3 students, 3 civilians receive death sentences in Giza, Alexandria

Daily News Egypt
3 Min Read
Azhar University students protest on November 2013. (Photo by Mohamed Omar\File)

By Nada Hanan

The Giza Criminal Court issued death sentences for three students convicted of the arson of a 6th of October City administrative department office, independent observatory Freedom Seekers reported on Friday.

The court referred the sentences given to Mass Communications student Mostafa Hamdy, Engineering student Abd-Allah Morad, and fellow student  Mosaab Magdy, who is enrolled at the Habiba Institute, to the Grand Mufti to make a final decision at the next court session on 3 October.

Freedom Seekers said: “The students were tortured by the police officers in order to admit to committing this act, while they were innocent.”
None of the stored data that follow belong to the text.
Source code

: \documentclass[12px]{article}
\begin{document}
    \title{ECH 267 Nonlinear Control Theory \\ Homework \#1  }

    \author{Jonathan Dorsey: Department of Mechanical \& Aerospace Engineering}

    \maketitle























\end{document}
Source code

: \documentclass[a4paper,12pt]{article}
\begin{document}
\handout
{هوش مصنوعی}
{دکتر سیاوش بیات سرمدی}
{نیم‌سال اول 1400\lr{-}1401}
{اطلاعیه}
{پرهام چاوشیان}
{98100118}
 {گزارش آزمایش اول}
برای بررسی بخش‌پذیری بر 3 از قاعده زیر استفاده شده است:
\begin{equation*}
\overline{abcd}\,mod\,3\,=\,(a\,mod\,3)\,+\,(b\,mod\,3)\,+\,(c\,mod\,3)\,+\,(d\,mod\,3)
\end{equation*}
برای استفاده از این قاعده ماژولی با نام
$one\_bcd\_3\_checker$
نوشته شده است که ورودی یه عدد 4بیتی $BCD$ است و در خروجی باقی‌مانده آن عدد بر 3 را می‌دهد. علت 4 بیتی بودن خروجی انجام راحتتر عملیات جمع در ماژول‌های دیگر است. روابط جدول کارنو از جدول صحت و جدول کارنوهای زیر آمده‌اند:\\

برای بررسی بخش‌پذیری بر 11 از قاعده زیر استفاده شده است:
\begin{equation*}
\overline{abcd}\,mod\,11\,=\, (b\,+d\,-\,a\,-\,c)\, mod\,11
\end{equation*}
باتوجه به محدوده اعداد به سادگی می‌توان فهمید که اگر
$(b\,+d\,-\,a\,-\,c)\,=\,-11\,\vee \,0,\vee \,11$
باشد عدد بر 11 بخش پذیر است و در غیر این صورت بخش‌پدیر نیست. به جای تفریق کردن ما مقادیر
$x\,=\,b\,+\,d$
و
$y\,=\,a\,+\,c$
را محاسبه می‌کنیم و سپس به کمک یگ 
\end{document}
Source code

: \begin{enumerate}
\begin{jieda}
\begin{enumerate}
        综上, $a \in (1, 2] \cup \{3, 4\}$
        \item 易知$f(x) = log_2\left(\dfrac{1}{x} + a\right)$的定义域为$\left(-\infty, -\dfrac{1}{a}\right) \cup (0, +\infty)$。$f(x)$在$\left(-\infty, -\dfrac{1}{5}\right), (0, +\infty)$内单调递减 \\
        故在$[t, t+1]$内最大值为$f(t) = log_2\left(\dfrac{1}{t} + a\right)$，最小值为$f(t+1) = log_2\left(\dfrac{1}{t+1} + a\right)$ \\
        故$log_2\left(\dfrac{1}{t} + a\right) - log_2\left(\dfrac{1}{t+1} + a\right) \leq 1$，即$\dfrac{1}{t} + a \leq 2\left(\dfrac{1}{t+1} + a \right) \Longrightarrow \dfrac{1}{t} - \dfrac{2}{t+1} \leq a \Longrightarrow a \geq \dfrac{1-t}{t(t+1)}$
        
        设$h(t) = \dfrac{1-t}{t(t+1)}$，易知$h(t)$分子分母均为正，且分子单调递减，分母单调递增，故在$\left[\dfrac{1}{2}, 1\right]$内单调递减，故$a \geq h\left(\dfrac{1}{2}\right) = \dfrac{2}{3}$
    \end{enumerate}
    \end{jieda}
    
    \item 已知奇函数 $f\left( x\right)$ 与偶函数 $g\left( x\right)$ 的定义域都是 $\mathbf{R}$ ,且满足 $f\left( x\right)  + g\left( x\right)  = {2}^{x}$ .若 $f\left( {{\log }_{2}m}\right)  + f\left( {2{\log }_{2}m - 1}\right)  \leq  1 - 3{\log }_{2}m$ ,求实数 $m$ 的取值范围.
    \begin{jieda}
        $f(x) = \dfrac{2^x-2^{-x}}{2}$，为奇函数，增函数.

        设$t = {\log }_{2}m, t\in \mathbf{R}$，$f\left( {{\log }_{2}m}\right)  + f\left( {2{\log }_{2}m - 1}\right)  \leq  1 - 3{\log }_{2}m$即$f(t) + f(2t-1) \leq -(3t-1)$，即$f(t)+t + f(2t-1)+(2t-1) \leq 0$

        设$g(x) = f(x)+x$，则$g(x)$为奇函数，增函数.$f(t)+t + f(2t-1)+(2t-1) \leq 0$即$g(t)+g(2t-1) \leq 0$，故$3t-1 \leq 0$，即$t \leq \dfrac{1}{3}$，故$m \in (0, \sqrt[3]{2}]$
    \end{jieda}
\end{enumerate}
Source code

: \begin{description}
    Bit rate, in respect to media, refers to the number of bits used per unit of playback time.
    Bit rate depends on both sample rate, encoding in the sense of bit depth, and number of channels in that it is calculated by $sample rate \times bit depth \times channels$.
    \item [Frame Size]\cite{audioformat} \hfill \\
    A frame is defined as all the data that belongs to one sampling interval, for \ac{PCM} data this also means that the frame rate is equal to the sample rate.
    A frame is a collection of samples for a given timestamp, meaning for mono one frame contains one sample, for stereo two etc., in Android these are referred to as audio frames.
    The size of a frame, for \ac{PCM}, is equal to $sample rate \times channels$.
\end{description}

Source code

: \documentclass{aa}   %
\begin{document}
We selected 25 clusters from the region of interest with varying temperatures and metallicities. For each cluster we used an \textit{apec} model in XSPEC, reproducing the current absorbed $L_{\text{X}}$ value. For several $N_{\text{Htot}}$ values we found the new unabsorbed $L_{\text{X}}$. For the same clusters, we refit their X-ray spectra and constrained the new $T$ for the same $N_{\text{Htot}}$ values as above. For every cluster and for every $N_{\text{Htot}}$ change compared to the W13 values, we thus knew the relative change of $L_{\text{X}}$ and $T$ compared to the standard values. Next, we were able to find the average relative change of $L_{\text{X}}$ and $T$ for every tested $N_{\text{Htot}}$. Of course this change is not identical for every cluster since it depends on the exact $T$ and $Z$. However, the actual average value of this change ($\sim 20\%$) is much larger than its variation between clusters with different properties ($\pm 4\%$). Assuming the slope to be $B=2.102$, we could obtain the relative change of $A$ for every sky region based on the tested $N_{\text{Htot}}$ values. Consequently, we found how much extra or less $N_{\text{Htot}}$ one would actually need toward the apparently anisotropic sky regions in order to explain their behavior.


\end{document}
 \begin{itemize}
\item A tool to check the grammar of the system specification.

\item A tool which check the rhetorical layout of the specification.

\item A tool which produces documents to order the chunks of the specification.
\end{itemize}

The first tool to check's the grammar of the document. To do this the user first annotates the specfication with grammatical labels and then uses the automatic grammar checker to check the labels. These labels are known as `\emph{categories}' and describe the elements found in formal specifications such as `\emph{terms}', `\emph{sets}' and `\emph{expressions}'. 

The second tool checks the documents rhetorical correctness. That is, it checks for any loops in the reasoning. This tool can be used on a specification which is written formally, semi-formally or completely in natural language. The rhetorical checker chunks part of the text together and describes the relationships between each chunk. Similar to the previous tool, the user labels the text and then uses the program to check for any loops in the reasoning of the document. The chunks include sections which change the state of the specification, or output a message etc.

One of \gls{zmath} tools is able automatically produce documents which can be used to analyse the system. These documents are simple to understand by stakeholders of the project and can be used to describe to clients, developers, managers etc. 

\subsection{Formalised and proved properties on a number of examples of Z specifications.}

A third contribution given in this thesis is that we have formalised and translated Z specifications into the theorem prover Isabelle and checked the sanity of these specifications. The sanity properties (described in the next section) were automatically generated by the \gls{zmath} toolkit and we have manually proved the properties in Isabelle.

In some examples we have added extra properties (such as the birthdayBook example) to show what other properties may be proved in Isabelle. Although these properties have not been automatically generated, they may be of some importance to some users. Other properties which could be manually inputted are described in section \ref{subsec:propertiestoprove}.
Hamdy, one of the defendants, said in a letter after the court decision: “While I was working at my new job in the Canadian University, I was arrested. When I asked ‘Why?’ the officer said that the university’s president has to ask me about an issue.”

He added, describing how they started to pressure him: “The officer asked me why I attend demonstrations, I said because one of my friends was dead and I stopped after the issuance of the protest law.”

Hamdy listed in the letter, which was written immediately after the trial, the ways in which he suffered, saying: “They put me in a cold room without clothes; they threw water on me then turned the fans on.”

The court also said the defendants belong to an illegal group called “Rabaa Ultras”. This group aimed to destroy governmental buildings and public properties, besides attacking police officers.

Further, On Thursday, the Alexandria Criminal Court sentenced three civilians to death on similar charges. The three civilians were tried in the Riots of Alexandria Library case, which took place on 14 August 2013 in conjunction with the Rabaa Al-Adaweya sit-in dispersal.

A total of 71 other defendants on the case, who are reportedly Muslim Brotherhood members, are accused of killing a police officer Hossam El-Bahi, two conscripts, 13 civilians and injuring more than 68 citizens.

Besides this, they were also convicted of damaging the  Mary Girgis Church, a traffic office, two cars, a police tank, an ambulance, an ATM machine, a coffee shop and having unlicensed weapons. They also attacked the Bab Sharqi police station and two police points of El-Shatby and El-Ibrahimia.

The court has set the session on 28 September for a final verdict.